Título: Secretário teme efeito inverso
Autor: Paulo Moreira Leite
Fonte: O Estado de São Paulo, 12/02/2006, Nacional, p. A8

Ações podem ser vistas como promoção do racismo

O deputado José Eduardo Cardozo (PT-SP) diz que o governo pode até obter ganhos eleitorais com suas medidas dirigidas à população negra, mas acha isso natural. "Há muito tempo o partido defende essas medidas.

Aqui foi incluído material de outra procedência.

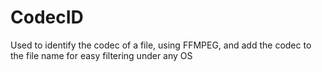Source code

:# CodecID
Used to identify the codec of a file, using FFMPEG, and add the codec to the file name for easy filtering under any OS
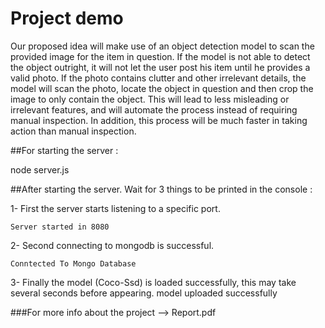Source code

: # Project demo
Our proposed idea will make use of an object detection model to scan
the provided image for the item in question. If the model is not able to detect
the object outright, it will not let the user post his item until he provides a
valid photo. If the photo contains clutter and other irrelevant details, the
model will scan the photo, locate the object in question and then crop the
image to only contain the object. This will lead to less misleading or irrelevant
features, and will automate the process instead of requiring manual
inspection. In addition, this process will be much faster in taking action than
manual inspection.


##For starting the server :

node server.js 

##After starting the server. Wait for 3 things to be printed in the console :

1- First the server starts listening to a specific port. 

	Server started in 8080

2- Second connecting to mongodb is successful.
 
	Conntected To Mongo Database

3- Finally the model (Coco-Ssd) is loaded successfully, this may take several seconds before appearing.
	model uploaded successfully


###For more info about the project --> Report.pdf 
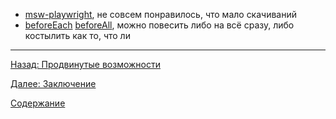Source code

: - [msw-playwright](https://www.npmjs.com/package/playwright-msw), не совсем понравилось, что мало скачиваний
- [beforeEach](https://playwright.dev/docs/api/class-test#test-before-each) [beforeAll](https://playwright.dev/docs/api/class-test#test-before-all), можно повесить либо на всё сразу, либо костылить как то, что ли

---

[Назад: Продвинутые возможности](/sections/6_advanced_features%20copy.md)

[Далее: Заключение](/sections/8_conclusion.md)

[Содержание](/sections.md)
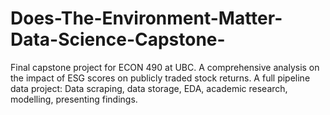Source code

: # Does-The-Environment-Matter-Data-Science-Capstone-
Final capstone project for ECON 490 at UBC. A comprehensive analysis on the impact of ESG scores on publicly traded stock returns. A full pipeline data project: Data scraping, data storage, EDA, academic research, modelling, presenting findings.
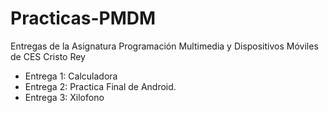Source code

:# Practicas-PMDM
Entregas de la Asignatura Programación  Multimedia  y Dispositivos Móviles de CES Cristo Rey 

* Entrega 1: Calculadora
* Entrega 2: Practica Final de Android.
* Entrega 3: Xilofono
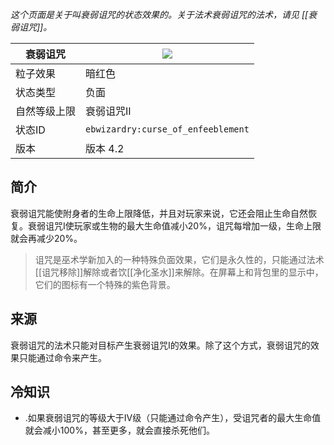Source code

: _这个页面是关于叫衰弱诅咒的状态效果的。关于法术衰弱诅咒的法术，请见 [[衰弱诅咒]]。_

| 衰弱诅咒 | ![](https://github.com/Electroblob77/Wizardry/blob/1.12.2/src/main/resources/assets/ebwizardry/textures/gui/potion_icon_curse_of_enfeeblement.png) |
| --- | --- |
| 粒子效果 | 暗红色 |
| 状态类型 | 负面 |
| 自然等级上限 | 衰弱诅咒II |
| 状态ID | `ebwizardry:curse_of_enfeeblement` |
| 版本 | 版本 4.2 |

## 简介
衰弱诅咒能使附身者的生命上限降低，并且对玩家来说，它还会阻止生命自然恢复。衰弱诅咒I使玩家或生物的最大生命值减小20%，诅咒每增加一级，生命上限就会再减少20%。  
> 诅咒是巫术学新加入的一种特殊负面效果，它们是永久性的，只能通过法术[[诅咒移除]]解除或者饮[[净化圣水]]来解除。在屏幕上和背包里的显示中，它们的图标有一个特殊的紫色背景。   

## 来源
衰弱诅咒的法术只能对目标产生衰弱诅咒I的效果。除了这个方式，衰弱诅咒的效果只能通过命令来产生。  

## 冷知识
- .如果衰弱诅咒的等级大于IV级（只能通过命令产生），受诅咒者的最大生命值就会减小100%，甚至更多，就会直接杀死他们。
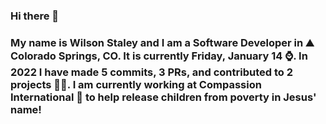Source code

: ### Hi there 👋

### My name is Wilson Staley and I am a Software Developer in ⛰ Colorado Springs, CO.  It is currently Friday, January 14 ⌚. In 2022 I have made 5 commits, 3 PRs, and contributed to 2 projects 👨‍💻. I am currently working at Compassion International 🏢 to help release children from poverty in Jesus' name!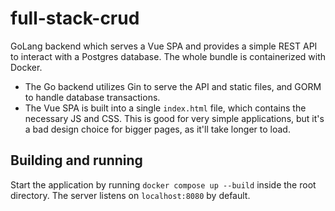 # full-stack-crud
GoLang backend which serves a Vue SPA and provides a simple REST API to interact with a Postgres database. The whole bundle is containerized with Docker.

* The Go backend utilizes Gin to serve the API and static files, and GORM to handle database transactions. 
* The Vue SPA is built into a single `index.html` file, which contains the necessary JS and CSS. This is good for very simple applications, but it's a bad design choice for bigger pages, as it'll take longer to load.

## Building and running
Start the application by running `docker compose up --build` inside the root directory. The server listens on `localhost:8080` by default.
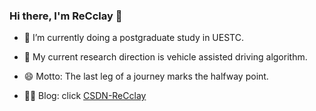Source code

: ### Hi there, I'm ReCclay 👋

<!--
**ReCclay/ReCclay** is a ✨ _special_ ✨ repository because its `README.md` (this file) appears on your GitHub profile.

Here are some ideas to get you started:

- 🔭 I’m currently working on ...
- 🌱 I’m currently learning ...
- 👯 I’m looking to collaborate on ...
- 🤔 I’m looking for help with ...
- 💬 Ask me about ...
- 📫 How to reach me: ...
- 😄 Pronouns: ...
- ⚡ Fun fact: ...
-->





- 🔭 I’m currently doing a postgraduate study in UESTC.

- 🌱 My current research direction is vehicle assisted driving algorithm.

- 😄 Motto: The last leg of a journey marks the halfway point.

- ✍🏾 Blog: click [CSDN-ReCclay](https://recclay.blog.csdn.net/)

  


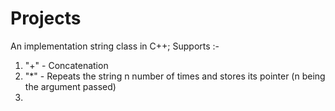 # Projects
An implementation string class in C++;
Supports :-
1) "+" - Concatenation
2) "*" - Repeats the string n number of times and stores its pointer (n being the argument passed)
3)
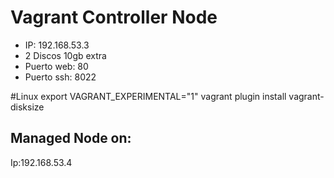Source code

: # Vagrant Controller Node
+ IP: 192.168.53.3
+ 2 Discos 10gb extra
+ Puerto web: 80
+ Puerto ssh: 8022

#Linux
export VAGRANT_EXPERIMENTAL="1"
vagrant plugin install vagrant-disksize

## Managed Node on:
Ip:192.168.53.4
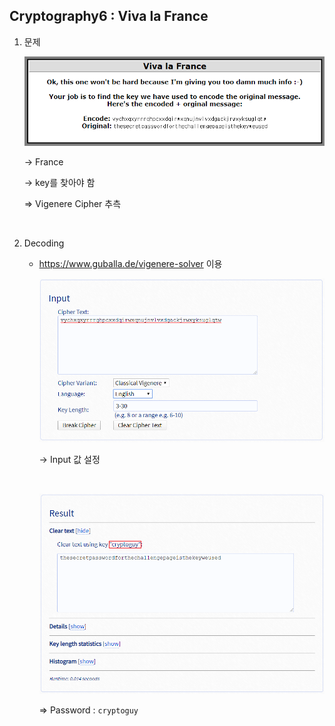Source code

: ## Cryptography6 : Viva la France



1. 문제

   ![](.././images/1588354269183.png)

   → France

   → key를 찾아야 함
   
   ⇒ Vigenere Cipher 추측

<br>

2. Decoding

   - https://www.guballa.de/vigenere-solver 이용

     ![](.././images/1588354554696.png)

     → Input 값 설정

     <br>

     ![](.././images/1588354588633.png)

     ⇒ Password : `cryptoguy`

Não é coisa do ano eleitoral."

Douglas Martins, secretário-adjunto de Igualdade Racial diz que "o efeito pode ser o contrário", pois para muitos setores "as ações afirmativas podem ser vistas como promoção do racismo".

Os argumentos são bonitos, mas é razoável imaginar que a distribuição de benefícios gratuitos para a população carente terá uma generosa contrapartida em votos, numa velha tradição da política brasileira.

O apoio à política de cotas envolve medidas de outra natureza - até porque não se destina às fatias miseráveis da população. Os especialistas concordam em que, com o ingresso de estudantes menos preparados, o nível do ensino nas universidades só poderá cair - pois aquilo que se consegue ensinar numa sala de aula é resultado direto da capacidade de aprendizado dos alunos.

Uma queda no padrão das universidades públicas acabará abrindo terreno para instituições privadas, como já ocorreu no ensino básico e médio, três décadas atrás. Como resultado, o País terá um ensino público pior e o ensino de qualidade, mais elitista. O desagradável é que o governo pode até recolher o bônus eleitoral dessa medida. Já o ônus educacional será pago pelas futuras gerações. "Só a vontade de ganhar votos com esse projeto explica a pressa da bancada do governo em avançar esse projeto", afirma o deputado Rodrigo Maia (PFL-RJ). "Um governo que só tem R$ 50 milhões para dar para creches por ano deveria preocupar-se acima de tudo com o ensino básico", diz ele.

Um levantamento do Ibope demonstra que a população desconfia desse projeto. Patrocinada por uma entidade de escolas privadas adversária das cotas, com base em 1.001 entrevistas distribuídas nas principais capitais do País, a pesquisa informa que 61% condenam a criação de cotas raciais na universidade. Essa rejeição, para alunos de escola pública, é assumida por 44%.